Cheguei a assistir a algumas delas. Alguns resultados foram atraentes; outros, entediantes. Em todos os casos, faltava algo: o encontro entre público e atores. Os artistas estão no palco, o público, na plateia e, juntos, ocupam a sala de espetáculos. E a relação que se estabelece entre eles é única. Guardo na memória espetáculos que resultaram em experiências memoráveis.
Assisti recentemente a “Ninguém dirá que é tarde demais”, no Teatro Riachuelo. A prefeitura havia liberado, poucos dias antes, a ocupação máxima dos teatros. Como teria de cumprir protocolos de segurança, cheguei cedo. Tive de apresentar o comprovante de vacinação, como esperado, e a identidade, o que achei coerente. Vai que o comprovante não era meu?
Havia na plateia distanciamento – o que me fez respirar, apesar da máscara, aliviado. Em cena, sob a direção de Amir Haddad, quatro atores: Arlete Salles, Edwin Luisi, Alexandre Barbalho e Pedro Medina — também ele o autor do texto. Na trama, a pandemia leva um aposentado (Edwin) a voltar a viver com o filho (Barbalho) enquanto uma avó (Arlete) acolhe o neto (Medina), vindo do exterior. As famílias são vizinhas e a convivência não será fácil.
Arlete e Edwin poderiam, pela tarimba que têm, fazer mais do mesmo, mas não. Eles preservam a capacidade de nos surpreender. É prazeroso ver como trabalham as intenções, a escuta do outro e as pausas. Os dois mostram, mais uma vez, os grandes artistas que são.
Alexandre Barbalho tem no palco seu habitat. Sua sintonia com Edwin é perfeita e ambos emocionam. Sintonia é o que se estabelece também entre Arlete e Medina, neto da atriz na vida real. A cena em que ele lê a carta entregue por ela quando deixa a casa da avó é de marejar os olhos – os meus pelo menos.
E Pedro Medina mostra-se um autor cuidadoso. O texto traz cenas bem elaboradas e muito bem costuradas umas às outras, culminando num desfecho ansiado pelo público e que foge do óbvio. A peça tem tudo, inclusive, para chegar à telona, a exemplo do que ocorreu com “A partilha” (cujo primeiro elenco contou com Arlete, aliás), de Miguel Falabella, e “Divã”, adaptação teatral do livro de Martha Medeiros.

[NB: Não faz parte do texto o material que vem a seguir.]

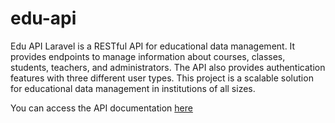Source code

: # edu-api
Edu API Laravel is a RESTful API for educational data management. It provides endpoints to manage information about courses, classes, students, teachers, and administrators. The API also provides authentication features with three different user types. This project is a scalable solution for educational data management in institutions of all sizes.

You can access the API documentation <a href='https://app.swaggerhub.com/apis-docs/FabioAugustoRodrigues/edu-api/1.0.0'>here</a>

O teatro é um casamento aberto a muitas participações: do autor, do elenco, do diretor e da equipe (iluminador, figurinista, produtores, entre outros). Quando cada um desempenha bem seu papel, o teatro resulta numa experiência inesquecível – para artistas e plateia.
“Ninguém dirá que é tarde demais” vai ficar na minha memória por ter sido a primeira peça a que assisti após os teatros serem reabertos nesta pandemia que ainda não terminou. Vou lembrar dela também por ter tido a oportunidade de ver o teatro sendo feito com entrega, verdade, prazer e apuro. E a junção disso tudo faz dele algo único.